=== Work instructions ===
The full set of entries below, restated word for word and stripped of images, is the expected result.

[Opening Data to use section]

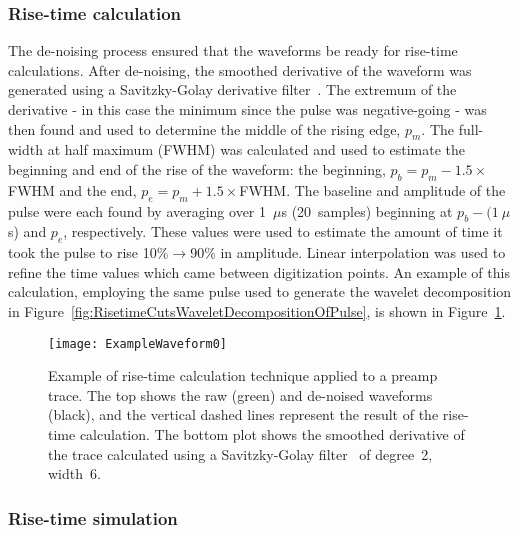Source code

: 			\subsubsection{Rise-time calculation}
			\label{sec:RisetimeCalculation}
	The de-noising process ensured that the waveforms be ready for rise-time calculations.  After de-noising, the smoothed derivative of the waveform was generated using a Savitzky-Golay derivative filter~\cite{Sav64aa}.  The extremum of the derivative - in this case the minimum since the pulse was negative-going - was then found and used to determine the middle of the rising edge, $p_{m}$.  The full-width at half maximum (FWHM) was calculated and used to estimate the beginning and end of the rise of the waveform: the beginning, $p_{b} = p_{m} - 1.5\times$FWHM and the end, $p_{e} = p_{m} + 1.5\times$FWHM.  The baseline and amplitude of the pulse were each found by averaging over 1~$\mu$s (20~samples) beginning at $p_{b} - (1~\mu$s) and $p_{e}$, respectively.  These values were used to estimate the amount of time it took the pulse to rise 10\%$\to$90\% in amplitude.  Linear interpolation was used to refine the time values which came between digitization points.  An example of this calculation, employing the same pulse used to generate the wavelet decomposition in Figure~\ref{fig:RisetimeCutsWaveletDecompositionOfPulse}, is shown in Figure~\ref{fig:RisetimeCutsExampleOfPulse}.  
		
				\begin{figure}
					\centering
					\texttt{[image: ExampleWaveform0]}
					\caption[Example of rise-time calculation technique applied to a preamp trace]
					{Example of rise-time calculation technique applied to a preamp trace.  
					The top shows the raw (green) and de-noised waveforms (black), and the vertical dashed lines represent the result 
					of the rise-time calculation.  The bottom plot shows the smoothed derivative of the trace calculated 
					using a Savitzky-Golay filter~\cite{Sav64aa} of degree~2, width~6.}
					\label{fig:RisetimeCutsExampleOfPulse}
				\end{figure}					

			\subsubsection{Rise-time simulation}
			\label{sec:RisetimeSimulation}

[Closing Data to use section]

=== Expected answer ===
Source code

: 			\subsubsection{Rise-time calculation}
			\label{sec:RisetimeCalculation}
	The de-noising process ensured that the waveforms be ready for rise-time calculations.  After de-noising, the smoothed derivative of the waveform was generated using a Savitzky-Golay derivative filter~\cite{Sav64aa}.  The extremum of the derivative - in this case the minimum since the pulse was negative-going - was then found and used to determine the middle of the rising edge, $p_{m}$.  The full-width at half maximum (FWHM) was calculated and used to estimate the beginning and end of the rise of the waveform: the beginning, $p_{b} = p_{m} - 1.5\times$FWHM and the end, $p_{e} = p_{m} + 1.5\times$FWHM.  The baseline and amplitude of the pulse were each found by averaging over 1~$\mu$s (20~samples) beginning at $p_{b} - (1~\mu$s) and $p_{e}$, respectively.  These values were used to estimate the amount of time it took the pulse to rise 10\%$\to$90\% in amplitude.  Linear interpolation was used to refine the time values which came between digitization points.  An example of this calculation, employing the same pulse used to generate the wavelet decomposition in Figure~\ref{fig:RisetimeCutsWaveletDecompositionOfPulse}, is shown in Figure~\ref{fig:RisetimeCutsExampleOfPulse}.  
		
				\begin{figure}
					\centering
					\texttt{[image: ExampleWaveform0]}
					\caption[Example of rise-time calculation technique applied to a preamp trace]
					{Example of rise-time calculation technique applied to a preamp trace.  
					The top shows the raw (green) and de-noised waveforms (black), and the vertical dashed lines represent the result 
					of the rise-time calculation.  The bottom plot shows the smoothed derivative of the trace calculated 
					using a Savitzky-Golay filter~\cite{Sav64aa} of degree~2, width~6.}
					\label{fig:RisetimeCutsExampleOfPulse}
				\end{figure}					

			\subsubsection{Rise-time simulation}
			\label{sec:RisetimeSimulation}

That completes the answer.